What this task involves: Gather every line below where "也就是说" appears.

Top of Material for this exercise

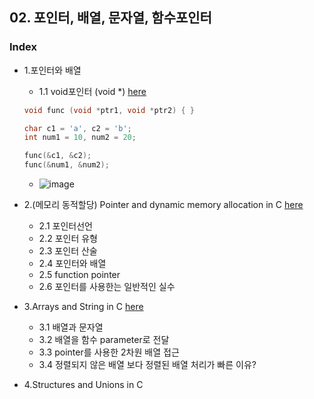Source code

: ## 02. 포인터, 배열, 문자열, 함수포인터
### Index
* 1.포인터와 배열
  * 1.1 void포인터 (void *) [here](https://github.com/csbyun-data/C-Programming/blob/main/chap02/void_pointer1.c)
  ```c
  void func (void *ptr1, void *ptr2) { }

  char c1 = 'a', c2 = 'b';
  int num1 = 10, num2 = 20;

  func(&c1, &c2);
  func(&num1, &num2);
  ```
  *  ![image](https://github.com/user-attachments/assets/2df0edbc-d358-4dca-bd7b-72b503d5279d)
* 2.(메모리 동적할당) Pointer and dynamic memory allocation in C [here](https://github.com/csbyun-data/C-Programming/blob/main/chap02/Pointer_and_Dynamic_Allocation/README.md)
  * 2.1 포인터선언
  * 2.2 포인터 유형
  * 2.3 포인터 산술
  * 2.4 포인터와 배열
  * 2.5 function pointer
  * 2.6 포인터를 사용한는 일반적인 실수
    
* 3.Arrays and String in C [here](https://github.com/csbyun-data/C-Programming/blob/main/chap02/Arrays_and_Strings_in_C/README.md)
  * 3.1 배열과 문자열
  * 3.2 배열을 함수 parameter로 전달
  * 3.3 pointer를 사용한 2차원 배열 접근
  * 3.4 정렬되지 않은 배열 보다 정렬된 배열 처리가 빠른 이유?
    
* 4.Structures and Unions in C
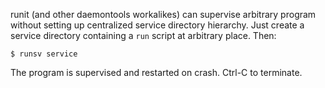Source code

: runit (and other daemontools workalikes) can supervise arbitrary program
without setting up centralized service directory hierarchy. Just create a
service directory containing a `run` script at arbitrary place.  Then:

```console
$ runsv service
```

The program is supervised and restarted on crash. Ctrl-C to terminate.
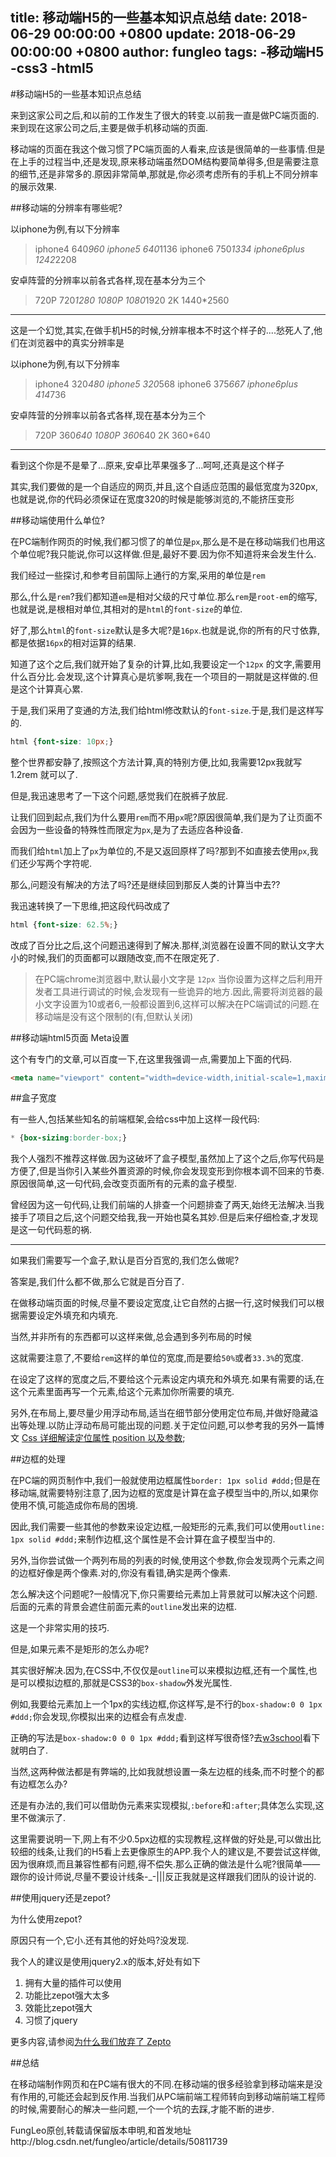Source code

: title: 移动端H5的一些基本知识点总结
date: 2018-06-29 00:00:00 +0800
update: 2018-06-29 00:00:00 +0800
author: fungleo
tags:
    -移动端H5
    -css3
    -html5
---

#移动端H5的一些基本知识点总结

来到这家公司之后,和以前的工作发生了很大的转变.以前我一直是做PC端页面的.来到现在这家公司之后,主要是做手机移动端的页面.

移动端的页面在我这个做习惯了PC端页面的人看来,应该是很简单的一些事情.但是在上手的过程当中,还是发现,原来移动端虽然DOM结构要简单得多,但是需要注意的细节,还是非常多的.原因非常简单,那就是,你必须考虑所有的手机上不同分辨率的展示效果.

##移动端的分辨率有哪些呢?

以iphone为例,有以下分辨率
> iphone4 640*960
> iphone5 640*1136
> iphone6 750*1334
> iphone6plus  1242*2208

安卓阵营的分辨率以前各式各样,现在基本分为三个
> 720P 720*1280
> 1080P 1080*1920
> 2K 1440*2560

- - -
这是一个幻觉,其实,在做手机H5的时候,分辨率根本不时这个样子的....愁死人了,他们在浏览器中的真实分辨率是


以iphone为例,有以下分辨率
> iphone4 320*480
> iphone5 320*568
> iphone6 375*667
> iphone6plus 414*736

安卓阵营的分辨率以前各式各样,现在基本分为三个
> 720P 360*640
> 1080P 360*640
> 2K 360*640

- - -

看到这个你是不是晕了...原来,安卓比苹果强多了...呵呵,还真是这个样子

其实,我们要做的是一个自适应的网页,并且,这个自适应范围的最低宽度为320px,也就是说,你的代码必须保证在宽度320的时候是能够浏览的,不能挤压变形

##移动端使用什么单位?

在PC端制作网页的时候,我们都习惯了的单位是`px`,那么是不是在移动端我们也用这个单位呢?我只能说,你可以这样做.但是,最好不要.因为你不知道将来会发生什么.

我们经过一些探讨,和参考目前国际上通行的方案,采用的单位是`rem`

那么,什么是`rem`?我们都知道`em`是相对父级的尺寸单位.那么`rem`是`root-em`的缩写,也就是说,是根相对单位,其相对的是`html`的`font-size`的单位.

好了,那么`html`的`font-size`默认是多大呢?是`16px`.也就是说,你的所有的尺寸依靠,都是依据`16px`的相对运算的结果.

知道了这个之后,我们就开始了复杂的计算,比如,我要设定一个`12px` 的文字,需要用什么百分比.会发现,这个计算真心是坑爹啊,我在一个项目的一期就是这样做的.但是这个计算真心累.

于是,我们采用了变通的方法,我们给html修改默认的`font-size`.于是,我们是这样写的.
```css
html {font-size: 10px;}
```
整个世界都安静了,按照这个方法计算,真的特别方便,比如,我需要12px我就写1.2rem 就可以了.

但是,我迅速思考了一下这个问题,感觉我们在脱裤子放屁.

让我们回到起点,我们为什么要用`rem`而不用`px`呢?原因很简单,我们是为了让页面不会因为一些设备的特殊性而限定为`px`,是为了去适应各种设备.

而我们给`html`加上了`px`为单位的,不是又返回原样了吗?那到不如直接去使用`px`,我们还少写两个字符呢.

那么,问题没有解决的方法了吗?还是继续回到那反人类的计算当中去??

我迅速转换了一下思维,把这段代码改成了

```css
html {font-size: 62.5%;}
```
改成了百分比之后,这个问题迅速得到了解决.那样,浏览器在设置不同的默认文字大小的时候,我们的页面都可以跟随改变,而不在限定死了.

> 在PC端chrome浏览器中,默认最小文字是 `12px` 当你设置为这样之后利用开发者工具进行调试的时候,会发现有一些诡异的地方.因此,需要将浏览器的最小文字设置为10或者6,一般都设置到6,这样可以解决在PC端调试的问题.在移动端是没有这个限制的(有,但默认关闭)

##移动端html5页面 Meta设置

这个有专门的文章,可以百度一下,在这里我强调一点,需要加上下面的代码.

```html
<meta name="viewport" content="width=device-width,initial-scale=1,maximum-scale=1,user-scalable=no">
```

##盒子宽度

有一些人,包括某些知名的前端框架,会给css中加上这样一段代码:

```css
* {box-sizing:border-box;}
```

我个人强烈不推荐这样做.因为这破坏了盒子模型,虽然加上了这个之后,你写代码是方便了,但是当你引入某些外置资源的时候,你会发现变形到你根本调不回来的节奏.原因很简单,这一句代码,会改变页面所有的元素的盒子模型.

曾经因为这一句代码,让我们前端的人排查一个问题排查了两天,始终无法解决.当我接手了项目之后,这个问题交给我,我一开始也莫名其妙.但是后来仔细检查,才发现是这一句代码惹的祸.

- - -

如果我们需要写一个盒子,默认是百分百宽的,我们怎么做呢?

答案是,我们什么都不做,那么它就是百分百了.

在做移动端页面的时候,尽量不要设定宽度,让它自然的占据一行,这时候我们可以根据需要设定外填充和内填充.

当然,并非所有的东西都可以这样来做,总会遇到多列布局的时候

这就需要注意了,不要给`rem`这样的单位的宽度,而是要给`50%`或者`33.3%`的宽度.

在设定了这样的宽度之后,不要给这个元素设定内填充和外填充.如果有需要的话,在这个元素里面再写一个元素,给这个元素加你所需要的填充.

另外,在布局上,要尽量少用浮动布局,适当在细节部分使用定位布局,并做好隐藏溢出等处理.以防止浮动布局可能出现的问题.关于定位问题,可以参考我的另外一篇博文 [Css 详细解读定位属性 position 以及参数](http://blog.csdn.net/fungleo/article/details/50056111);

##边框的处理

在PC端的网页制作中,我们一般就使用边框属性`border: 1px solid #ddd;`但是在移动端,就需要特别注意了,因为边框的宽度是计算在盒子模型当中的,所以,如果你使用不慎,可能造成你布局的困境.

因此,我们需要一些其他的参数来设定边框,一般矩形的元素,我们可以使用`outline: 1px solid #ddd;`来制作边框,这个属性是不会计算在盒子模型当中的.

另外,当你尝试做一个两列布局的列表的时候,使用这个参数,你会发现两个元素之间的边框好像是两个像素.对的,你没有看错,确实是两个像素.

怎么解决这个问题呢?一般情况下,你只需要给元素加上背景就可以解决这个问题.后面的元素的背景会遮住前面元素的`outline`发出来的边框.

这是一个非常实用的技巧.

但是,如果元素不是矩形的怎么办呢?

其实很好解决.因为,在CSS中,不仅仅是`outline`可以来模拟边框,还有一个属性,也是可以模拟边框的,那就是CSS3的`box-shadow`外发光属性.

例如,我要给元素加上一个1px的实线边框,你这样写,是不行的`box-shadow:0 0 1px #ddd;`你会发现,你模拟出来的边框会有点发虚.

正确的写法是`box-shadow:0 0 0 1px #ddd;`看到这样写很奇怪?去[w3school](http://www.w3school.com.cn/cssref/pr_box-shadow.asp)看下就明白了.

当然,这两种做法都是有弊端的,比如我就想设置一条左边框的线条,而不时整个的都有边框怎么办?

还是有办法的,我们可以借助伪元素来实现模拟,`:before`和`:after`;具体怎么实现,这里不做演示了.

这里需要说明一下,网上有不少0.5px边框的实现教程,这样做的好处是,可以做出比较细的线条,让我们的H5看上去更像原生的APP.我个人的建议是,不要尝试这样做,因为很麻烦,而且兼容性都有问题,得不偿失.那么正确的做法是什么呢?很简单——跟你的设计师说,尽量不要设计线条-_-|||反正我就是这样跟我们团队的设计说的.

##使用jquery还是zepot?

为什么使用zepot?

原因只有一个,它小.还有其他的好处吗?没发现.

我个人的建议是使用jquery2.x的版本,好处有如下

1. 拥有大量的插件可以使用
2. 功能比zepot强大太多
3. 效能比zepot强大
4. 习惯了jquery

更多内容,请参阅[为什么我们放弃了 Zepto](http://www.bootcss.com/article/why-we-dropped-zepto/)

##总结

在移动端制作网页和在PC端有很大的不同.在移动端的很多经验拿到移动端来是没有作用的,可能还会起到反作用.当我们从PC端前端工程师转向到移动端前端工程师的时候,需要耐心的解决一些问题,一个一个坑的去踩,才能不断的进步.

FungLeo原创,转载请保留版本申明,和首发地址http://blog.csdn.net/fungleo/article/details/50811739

Bottom of Material for this exercise

Expected answer:
其实,我们要做的是一个自适应的网页,并且,这个自适应范围的最低宽度为320px,也就是说,你的代码必须保证在宽度320的时候是能够浏览的,不能挤压变形
那么,什么是`rem`?我们都知道`em`是相对父级的尺寸单位.那么`rem`是`root-em`的缩写,也就是说,是根相对单位,其相对的是`html`的`font-size`的单位.
好了,那么`html`的`font-size`默认是多大呢?是`16px`.也就是说,你的所有的尺寸依靠,都是依据`16px`的相对运算的结果.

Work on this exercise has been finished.